Als er zur Tafel zurückkehrte, hatte das Entsetzen der Anwesenden noch nicht aufgehört darüber, daß er sich beim Mahle hatte stören lassen. – Dies Entsetzen wuchs aber noch um ein Bedeutendes, als er erklärte, keinen Appetit mehr zu haben.
*
Der Oberbootsmann, den wir mit Mr. Crofton im Gespräch in der »Blauen Flagge« verließen, und zwar in dem Moment, als die laienhaften Bemerkungen der beiden Fremden in Bezug auf das geheimnißvolle Schiff seinen Unwillen dermaßen erregt hatten, daß er es ferner verschmähte, mit ihnen ein Wort zu wechseln, richtete seine weiteren Expositionen an Mr. Crofton, den Eigenthümer der Bark »Macdonald«.
Die beiden Fremden indessen flüsterten heimlich mit einander in lebhaftem Gespräch. Der Einäugige schien seinem Freunde angelegentlichst etwas zu expliciren und dieser folgte mit Interesse dem Vortrage.
Als der Gegenstand, über den sie bisher gesprochen hatten, erledigt war, schauten sie eine Weile auf die See hinaus, bald in die Gegend, wo der kleine Schooner mit den unverhältnißmäßig hohen Masten noch immer kreuzte, bald nach der bei Lynnes Eiland liegenden Fregatte; inzwischen aber warf der Einäugige unruhevolle Blicke auf den Eingang zu dem Garten.

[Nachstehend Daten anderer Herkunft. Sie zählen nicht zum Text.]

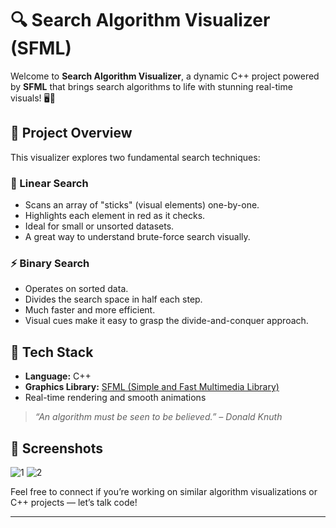 # 🔍 Search Algorithm Visualizer (SFML)

Welcome to **Search Algorithm Visualizer**, a dynamic C++ project powered by **SFML** that brings search algorithms to life with stunning real-time visuals! 🖥️🎨

## 🚀 Project Overview

This visualizer explores two fundamental search techniques:

### 🔴 Linear Search
- Scans an array of "sticks" (visual elements) one-by-one.
- Highlights each element in red as it checks.
- Ideal for small or unsorted datasets.
- A great way to understand brute-force search visually.

### ⚡ Binary Search
- Operates on sorted data.
- Divides the search space in half each step.
- Much faster and more efficient.
- Visual cues make it easy to grasp the divide-and-conquer approach.

## 🎨 Tech Stack

- **Language:** C++
- **Graphics Library:** [SFML (Simple and Fast Multimedia Library)](https://www.sfml-dev.org/)
- Real-time rendering and smooth animations

> _“An algorithm must be seen to be believed.” – Donald Knuth_

## 📸 Screenshots

![1](https://github.com/user-attachments/assets/e96a1940-c53c-4afe-90d5-fec6362a50a8)
![2](https://github.com/user-attachments/assets/7fe7ea5a-5c3a-42ff-b459-9e2fb714c5e1)


Feel free to connect if you’re working on similar algorithm visualizations or C++ projects — let’s talk code!

---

Er schien mit Ungeduld Jemand zu erwarten.
Der schwärmerische junge Mann an seiner Seite theilte zwar diese Ungeduld, indessen beschäftigten sich seine Gedanken offenbar mit etwas Anderem, denn zuweilen schweiften seine Blicke mit einem eigenthümlichen Ausdruck der Sehnsucht über die unter ihm liegende Stadt, und mehr als einmal ertappte ihn sein Freund über einem leisen Seufzer.
»Also Sie haben den Gegenstand Ihrer Anbetung nicht zu Gesicht bekommen, Mr. Armstrong?« redete ihn nach einer Weile beiderseitigen Schweigens der Einäugige an, offenbar auf die sehnsuchtsvollen Blicke und die Seufzer Bezug nehmend.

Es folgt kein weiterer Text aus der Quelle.